Digital sharecropping

Ed Felten reports on a blog entry by Nicholas Carr:

“What’s being concentrated, in other words, is not content but the economic value of content. MySpace, Facebook, and many other businesses have realized that they can give away the tools of production but maintain ownership over the resulting products. One of the fundamental economic characteristics of Web 2.0 is the distribution of production into the hands of the many and the concentration of the economic rewards into the hands of the few. It’s a sharecropping system, but the sharecroppers are generally happy because their interest lies in self-expression or socializing, not in making money, and, besides, the economic value of each of their individual contributions is trivial. It’s only by aggregating those contributions on a massive scale – on a web scale – that the business becomes lucrative. To put it a different way, the sharecroppers operate happily in an attention economy while their overseers operate happily in a cash economy. In this view, the attention economy does not operate separately from the cash economy; it’s simply a means of creating cheap inputs for the cash economy.”

To which Ed Felten replies by separating use value from exhange value:

The most interesting assumption Carr makes is that MySpace is capturing most of the value created by its users’ contributions. Isn’t it possible that MySpace’s profit is small, compared to the value that its users get from using the site?

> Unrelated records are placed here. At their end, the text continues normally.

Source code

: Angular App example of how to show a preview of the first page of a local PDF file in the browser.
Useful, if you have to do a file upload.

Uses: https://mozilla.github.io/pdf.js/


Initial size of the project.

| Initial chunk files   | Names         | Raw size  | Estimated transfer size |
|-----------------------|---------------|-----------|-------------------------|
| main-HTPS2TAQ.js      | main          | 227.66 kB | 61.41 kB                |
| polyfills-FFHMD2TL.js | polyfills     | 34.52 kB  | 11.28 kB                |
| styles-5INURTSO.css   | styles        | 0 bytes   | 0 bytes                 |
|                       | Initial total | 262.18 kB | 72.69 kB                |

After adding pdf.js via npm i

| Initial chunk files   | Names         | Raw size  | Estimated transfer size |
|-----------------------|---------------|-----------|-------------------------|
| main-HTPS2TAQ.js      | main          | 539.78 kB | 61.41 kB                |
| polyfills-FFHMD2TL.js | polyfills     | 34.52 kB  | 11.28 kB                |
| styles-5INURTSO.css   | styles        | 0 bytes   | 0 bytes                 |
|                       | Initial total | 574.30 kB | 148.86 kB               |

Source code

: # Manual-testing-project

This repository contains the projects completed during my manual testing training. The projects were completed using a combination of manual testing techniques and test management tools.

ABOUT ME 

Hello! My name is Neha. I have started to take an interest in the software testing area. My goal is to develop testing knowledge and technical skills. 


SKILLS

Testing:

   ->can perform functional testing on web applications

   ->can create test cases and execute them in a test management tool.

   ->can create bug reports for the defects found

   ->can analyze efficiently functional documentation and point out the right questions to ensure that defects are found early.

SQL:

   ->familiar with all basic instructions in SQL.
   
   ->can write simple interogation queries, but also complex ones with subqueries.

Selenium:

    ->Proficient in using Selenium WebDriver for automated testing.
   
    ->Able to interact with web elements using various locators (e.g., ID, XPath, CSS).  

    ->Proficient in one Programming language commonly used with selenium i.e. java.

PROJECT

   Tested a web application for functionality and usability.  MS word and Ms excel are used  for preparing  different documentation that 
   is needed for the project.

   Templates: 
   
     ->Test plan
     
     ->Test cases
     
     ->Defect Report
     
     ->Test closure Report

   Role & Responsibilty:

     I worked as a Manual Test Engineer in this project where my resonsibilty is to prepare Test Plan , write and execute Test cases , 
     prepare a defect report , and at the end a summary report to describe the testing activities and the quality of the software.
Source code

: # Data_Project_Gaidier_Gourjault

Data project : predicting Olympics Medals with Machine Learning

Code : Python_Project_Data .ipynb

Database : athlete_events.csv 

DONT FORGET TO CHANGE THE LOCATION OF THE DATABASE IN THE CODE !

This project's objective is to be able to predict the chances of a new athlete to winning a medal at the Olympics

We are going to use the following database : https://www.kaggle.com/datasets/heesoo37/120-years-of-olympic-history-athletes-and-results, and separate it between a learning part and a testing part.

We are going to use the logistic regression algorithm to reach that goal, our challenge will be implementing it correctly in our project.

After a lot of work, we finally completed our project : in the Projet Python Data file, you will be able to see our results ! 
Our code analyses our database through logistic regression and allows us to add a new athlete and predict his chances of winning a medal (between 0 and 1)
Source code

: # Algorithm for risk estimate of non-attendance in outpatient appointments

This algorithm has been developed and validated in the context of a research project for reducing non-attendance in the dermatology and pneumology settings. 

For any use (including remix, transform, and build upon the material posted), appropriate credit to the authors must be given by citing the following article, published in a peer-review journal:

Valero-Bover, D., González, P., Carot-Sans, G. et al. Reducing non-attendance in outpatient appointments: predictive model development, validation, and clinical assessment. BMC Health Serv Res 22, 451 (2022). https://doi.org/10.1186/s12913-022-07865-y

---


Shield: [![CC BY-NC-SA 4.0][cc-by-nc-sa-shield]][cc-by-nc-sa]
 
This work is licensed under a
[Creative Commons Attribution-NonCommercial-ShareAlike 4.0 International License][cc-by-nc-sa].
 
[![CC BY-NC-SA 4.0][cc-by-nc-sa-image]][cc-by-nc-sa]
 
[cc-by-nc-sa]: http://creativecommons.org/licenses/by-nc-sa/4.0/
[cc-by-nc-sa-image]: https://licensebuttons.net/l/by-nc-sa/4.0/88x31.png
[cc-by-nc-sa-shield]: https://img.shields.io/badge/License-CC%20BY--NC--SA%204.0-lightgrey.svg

Underlying all of this, perhaps, is a common but irrational discomfort with transactions where no cash changes hands. It’s the same discomfort we see in some weak critiques of open-source, which look at a free-market transaction involving copyright licenses and somehow see a telltale tinge of socialism, just because no cash changes hands in the transaction. MySpace makes a deal with its users. Based on the users’ behavior, they seem to like the deal. ”

I would like to add the following commentary on my own. If we accept a hierarchy of sharing engagement, starting from 1) doing things for your own benefit alone (collective side effects are secondary); 2) sharing is icing on the cake (as in Delicious tagging); 3) it is a community project building a common resource (Linux and free software, Wikipedia), then the attitude might be different. In the first two cases, the users have very atomized (case 1) or weak (case 2) links, and their motivation for recognition obviates the need to profit in any other way. But in the third case, though the logic is nonreciprocal, meaning usage is free, there are strong links between the user community, and they do not lightly aspect profiteering that is at the expense of the commons. However, when the company contributes in a positive manner to the open ecology of peer production, such companies are well accepted.